Stored data:
============
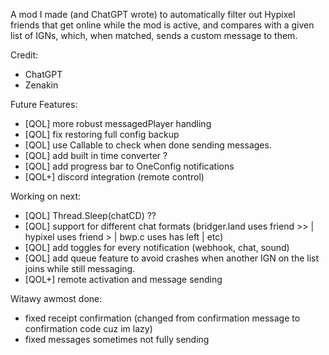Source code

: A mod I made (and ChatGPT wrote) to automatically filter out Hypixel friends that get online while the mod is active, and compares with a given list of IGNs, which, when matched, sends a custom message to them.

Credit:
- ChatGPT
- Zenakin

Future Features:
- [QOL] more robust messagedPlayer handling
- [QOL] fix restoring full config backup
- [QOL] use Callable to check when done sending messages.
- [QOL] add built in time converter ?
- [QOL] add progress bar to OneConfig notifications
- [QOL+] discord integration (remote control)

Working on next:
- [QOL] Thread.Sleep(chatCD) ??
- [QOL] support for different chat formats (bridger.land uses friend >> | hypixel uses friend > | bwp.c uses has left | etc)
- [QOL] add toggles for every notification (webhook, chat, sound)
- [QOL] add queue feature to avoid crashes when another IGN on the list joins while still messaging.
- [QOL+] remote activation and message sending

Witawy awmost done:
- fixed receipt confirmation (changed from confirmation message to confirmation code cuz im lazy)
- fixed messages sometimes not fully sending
============
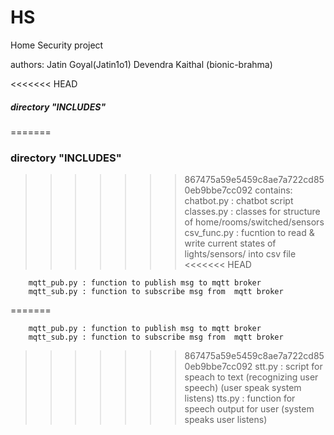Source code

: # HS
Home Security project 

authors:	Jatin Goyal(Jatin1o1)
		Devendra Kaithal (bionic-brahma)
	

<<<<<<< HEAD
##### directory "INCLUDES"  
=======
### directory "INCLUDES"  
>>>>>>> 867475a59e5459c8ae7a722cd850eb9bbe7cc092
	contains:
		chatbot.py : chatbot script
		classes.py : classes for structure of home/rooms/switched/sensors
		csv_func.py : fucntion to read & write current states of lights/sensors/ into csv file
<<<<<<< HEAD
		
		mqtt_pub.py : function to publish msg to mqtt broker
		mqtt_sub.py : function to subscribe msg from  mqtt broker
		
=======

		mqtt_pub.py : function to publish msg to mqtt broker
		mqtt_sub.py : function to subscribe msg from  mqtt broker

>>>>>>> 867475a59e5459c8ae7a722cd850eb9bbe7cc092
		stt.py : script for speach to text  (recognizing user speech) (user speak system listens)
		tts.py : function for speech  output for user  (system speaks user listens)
============
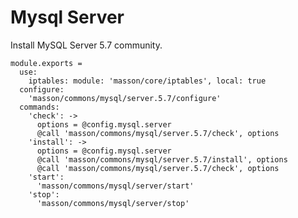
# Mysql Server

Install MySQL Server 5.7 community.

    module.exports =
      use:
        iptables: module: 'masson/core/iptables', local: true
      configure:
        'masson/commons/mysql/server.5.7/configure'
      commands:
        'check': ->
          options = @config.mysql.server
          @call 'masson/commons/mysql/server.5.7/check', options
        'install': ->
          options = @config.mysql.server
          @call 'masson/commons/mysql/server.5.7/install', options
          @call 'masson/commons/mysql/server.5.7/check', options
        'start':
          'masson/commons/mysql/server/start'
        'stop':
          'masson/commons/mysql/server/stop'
============
TASK OBJECTIVE → Go through the entries above and pull out each line with "sensors" in it.

RESPONSE BELOW →
		classes.py : classes for structure of home/rooms/switched/sensors
		csv_func.py : fucntion to read & write current states of lights/sensors/ into csv file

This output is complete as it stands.